START Entries shown
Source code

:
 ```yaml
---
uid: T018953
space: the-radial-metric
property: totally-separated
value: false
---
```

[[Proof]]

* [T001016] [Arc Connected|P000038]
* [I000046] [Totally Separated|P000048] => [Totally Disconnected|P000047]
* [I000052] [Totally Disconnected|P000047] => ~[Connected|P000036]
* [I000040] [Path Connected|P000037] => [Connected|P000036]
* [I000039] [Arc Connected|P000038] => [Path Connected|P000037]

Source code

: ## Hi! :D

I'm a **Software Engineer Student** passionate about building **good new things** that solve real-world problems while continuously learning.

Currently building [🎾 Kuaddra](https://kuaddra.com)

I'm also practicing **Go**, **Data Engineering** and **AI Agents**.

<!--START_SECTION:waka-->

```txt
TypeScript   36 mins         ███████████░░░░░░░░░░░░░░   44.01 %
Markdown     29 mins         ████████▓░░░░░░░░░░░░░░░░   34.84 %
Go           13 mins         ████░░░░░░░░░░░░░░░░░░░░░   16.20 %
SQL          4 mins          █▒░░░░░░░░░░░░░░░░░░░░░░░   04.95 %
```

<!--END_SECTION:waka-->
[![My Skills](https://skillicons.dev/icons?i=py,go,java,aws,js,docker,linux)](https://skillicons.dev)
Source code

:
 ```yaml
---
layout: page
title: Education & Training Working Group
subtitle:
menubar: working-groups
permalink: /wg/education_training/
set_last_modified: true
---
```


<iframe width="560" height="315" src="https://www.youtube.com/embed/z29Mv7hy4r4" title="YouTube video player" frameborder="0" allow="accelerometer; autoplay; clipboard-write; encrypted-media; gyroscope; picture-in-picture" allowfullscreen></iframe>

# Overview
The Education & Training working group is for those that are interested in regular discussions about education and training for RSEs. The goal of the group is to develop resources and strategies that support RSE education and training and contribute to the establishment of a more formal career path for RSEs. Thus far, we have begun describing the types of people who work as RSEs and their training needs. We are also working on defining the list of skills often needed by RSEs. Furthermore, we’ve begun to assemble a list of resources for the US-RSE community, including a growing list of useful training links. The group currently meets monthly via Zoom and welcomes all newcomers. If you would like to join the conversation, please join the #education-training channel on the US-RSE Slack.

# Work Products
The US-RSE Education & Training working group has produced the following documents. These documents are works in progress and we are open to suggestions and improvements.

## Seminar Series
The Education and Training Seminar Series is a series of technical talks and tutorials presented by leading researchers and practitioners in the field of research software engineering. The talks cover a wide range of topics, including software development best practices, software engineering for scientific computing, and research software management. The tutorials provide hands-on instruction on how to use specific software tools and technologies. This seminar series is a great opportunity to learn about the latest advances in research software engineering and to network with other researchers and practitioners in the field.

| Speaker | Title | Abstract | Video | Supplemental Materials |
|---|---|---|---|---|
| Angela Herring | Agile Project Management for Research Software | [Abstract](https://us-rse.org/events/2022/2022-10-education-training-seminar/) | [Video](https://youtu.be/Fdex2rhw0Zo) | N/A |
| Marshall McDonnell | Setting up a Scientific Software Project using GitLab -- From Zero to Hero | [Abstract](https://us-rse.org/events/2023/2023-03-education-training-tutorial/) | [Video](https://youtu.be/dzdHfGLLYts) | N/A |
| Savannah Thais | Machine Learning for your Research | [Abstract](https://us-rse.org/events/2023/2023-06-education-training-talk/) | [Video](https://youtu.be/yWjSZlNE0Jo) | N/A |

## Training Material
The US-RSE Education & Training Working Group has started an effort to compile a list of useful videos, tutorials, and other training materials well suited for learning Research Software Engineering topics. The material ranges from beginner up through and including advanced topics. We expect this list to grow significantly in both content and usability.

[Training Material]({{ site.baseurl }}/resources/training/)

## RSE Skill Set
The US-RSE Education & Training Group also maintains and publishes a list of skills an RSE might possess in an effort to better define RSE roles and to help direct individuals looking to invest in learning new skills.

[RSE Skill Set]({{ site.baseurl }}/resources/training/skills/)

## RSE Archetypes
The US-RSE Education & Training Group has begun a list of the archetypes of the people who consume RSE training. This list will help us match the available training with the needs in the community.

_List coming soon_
END Entries shown
START Entries shown
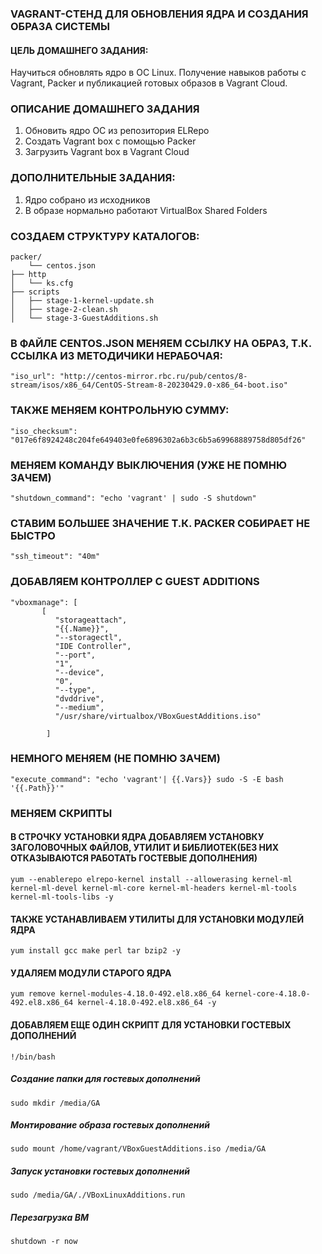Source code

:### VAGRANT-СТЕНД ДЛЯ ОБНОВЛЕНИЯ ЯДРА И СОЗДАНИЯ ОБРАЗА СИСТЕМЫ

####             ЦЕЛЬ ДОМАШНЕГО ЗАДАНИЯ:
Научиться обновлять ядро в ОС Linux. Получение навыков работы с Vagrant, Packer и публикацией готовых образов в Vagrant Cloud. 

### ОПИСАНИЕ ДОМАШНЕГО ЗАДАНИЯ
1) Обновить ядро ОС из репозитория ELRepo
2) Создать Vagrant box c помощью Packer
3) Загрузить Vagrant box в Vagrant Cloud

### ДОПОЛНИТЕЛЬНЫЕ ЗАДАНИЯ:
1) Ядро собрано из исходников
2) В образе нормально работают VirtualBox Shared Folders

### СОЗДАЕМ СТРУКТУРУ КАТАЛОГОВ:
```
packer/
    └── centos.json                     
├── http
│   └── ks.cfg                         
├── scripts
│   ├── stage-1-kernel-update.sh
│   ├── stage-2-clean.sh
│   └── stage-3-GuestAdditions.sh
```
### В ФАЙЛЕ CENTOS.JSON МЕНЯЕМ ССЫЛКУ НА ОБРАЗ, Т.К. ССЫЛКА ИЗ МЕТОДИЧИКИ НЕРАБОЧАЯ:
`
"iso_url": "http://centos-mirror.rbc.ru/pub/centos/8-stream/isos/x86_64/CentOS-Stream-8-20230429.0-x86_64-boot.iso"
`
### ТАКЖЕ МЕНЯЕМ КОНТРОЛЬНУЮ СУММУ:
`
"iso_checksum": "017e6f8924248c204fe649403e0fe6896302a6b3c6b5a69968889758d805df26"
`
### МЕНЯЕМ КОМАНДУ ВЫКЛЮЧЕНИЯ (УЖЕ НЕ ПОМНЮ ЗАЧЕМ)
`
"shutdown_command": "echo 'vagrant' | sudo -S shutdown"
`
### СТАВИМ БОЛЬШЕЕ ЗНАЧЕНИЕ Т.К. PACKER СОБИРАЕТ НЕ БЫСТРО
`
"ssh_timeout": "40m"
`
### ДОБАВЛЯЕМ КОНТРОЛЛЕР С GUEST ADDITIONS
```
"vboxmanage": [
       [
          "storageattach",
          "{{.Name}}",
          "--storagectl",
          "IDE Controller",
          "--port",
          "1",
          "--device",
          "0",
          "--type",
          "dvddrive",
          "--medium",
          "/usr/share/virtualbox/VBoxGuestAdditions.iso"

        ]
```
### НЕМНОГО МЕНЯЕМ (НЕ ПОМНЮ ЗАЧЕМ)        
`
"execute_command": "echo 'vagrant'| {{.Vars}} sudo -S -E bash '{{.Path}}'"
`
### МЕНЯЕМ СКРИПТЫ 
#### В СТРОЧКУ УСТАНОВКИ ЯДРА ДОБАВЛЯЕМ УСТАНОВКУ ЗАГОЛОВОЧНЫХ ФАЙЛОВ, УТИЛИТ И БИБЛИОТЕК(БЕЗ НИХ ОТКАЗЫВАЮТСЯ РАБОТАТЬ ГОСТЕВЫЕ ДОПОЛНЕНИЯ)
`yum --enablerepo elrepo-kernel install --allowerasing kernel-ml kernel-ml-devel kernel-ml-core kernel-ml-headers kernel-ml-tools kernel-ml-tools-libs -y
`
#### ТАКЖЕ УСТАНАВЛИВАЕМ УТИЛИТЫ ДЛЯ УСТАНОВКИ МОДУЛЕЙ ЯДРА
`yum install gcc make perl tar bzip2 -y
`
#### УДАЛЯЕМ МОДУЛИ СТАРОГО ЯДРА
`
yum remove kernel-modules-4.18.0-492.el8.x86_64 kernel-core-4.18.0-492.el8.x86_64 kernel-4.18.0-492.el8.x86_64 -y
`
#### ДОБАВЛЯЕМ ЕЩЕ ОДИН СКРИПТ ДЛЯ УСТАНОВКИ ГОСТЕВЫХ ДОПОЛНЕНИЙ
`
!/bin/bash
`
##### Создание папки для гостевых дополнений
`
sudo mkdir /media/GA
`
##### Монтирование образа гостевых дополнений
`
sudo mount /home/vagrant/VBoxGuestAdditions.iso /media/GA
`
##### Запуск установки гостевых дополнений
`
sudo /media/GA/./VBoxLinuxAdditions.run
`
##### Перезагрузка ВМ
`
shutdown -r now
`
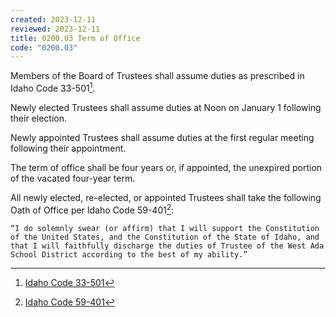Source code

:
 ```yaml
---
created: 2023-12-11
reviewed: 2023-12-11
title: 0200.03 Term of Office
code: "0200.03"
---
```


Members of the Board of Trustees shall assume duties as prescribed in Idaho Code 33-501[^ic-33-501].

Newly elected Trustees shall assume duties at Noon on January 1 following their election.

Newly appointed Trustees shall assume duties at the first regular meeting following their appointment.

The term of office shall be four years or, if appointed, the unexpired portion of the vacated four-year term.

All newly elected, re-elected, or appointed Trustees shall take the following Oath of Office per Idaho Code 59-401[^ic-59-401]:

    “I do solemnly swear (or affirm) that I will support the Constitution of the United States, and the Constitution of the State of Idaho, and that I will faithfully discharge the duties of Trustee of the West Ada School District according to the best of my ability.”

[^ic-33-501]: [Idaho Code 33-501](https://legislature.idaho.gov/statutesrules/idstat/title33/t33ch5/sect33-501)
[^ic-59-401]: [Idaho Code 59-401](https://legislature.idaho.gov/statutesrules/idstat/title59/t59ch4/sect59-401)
END Entries shown
START Entries shown
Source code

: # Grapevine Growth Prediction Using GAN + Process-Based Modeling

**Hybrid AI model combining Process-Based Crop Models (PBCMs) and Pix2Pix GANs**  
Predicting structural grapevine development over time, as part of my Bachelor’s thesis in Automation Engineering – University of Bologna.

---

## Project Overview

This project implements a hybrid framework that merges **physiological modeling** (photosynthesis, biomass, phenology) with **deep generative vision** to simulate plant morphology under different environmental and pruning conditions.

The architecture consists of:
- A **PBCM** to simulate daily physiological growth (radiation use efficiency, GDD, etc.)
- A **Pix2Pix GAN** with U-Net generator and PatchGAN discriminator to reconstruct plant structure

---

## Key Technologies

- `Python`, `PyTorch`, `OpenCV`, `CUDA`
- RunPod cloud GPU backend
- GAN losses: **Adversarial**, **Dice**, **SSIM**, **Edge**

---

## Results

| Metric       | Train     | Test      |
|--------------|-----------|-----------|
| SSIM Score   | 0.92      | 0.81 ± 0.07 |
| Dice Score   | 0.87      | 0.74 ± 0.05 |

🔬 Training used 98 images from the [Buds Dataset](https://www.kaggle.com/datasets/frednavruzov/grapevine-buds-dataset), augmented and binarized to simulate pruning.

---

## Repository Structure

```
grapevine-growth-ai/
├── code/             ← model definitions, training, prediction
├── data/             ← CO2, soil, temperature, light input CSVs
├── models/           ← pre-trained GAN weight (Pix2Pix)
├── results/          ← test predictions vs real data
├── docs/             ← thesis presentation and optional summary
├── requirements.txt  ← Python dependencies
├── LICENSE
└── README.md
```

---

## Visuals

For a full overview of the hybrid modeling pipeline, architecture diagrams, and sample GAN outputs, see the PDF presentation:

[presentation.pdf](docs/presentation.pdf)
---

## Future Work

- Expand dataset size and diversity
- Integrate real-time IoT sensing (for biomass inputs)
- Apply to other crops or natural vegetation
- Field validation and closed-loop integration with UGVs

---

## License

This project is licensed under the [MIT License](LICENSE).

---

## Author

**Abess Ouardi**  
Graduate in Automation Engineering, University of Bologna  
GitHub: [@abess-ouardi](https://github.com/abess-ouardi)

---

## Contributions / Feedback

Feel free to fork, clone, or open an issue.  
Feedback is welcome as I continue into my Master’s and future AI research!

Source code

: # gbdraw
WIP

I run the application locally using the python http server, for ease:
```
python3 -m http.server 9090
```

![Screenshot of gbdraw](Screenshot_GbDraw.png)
END Entries shown
* What you need to do *
Every line of the material that holds the word "help" must be found and copied.

* The completed task *
The US-RSE Education & Training Group also maintains and publishes a list of skills an RSE might possess in an effort to better define RSE roles and to help direct individuals looking to invest in learning new skills.
The US-RSE Education & Training Group has begun a list of the archetypes of the people who consume RSE training. This list will help us match the available training with the needs in the community.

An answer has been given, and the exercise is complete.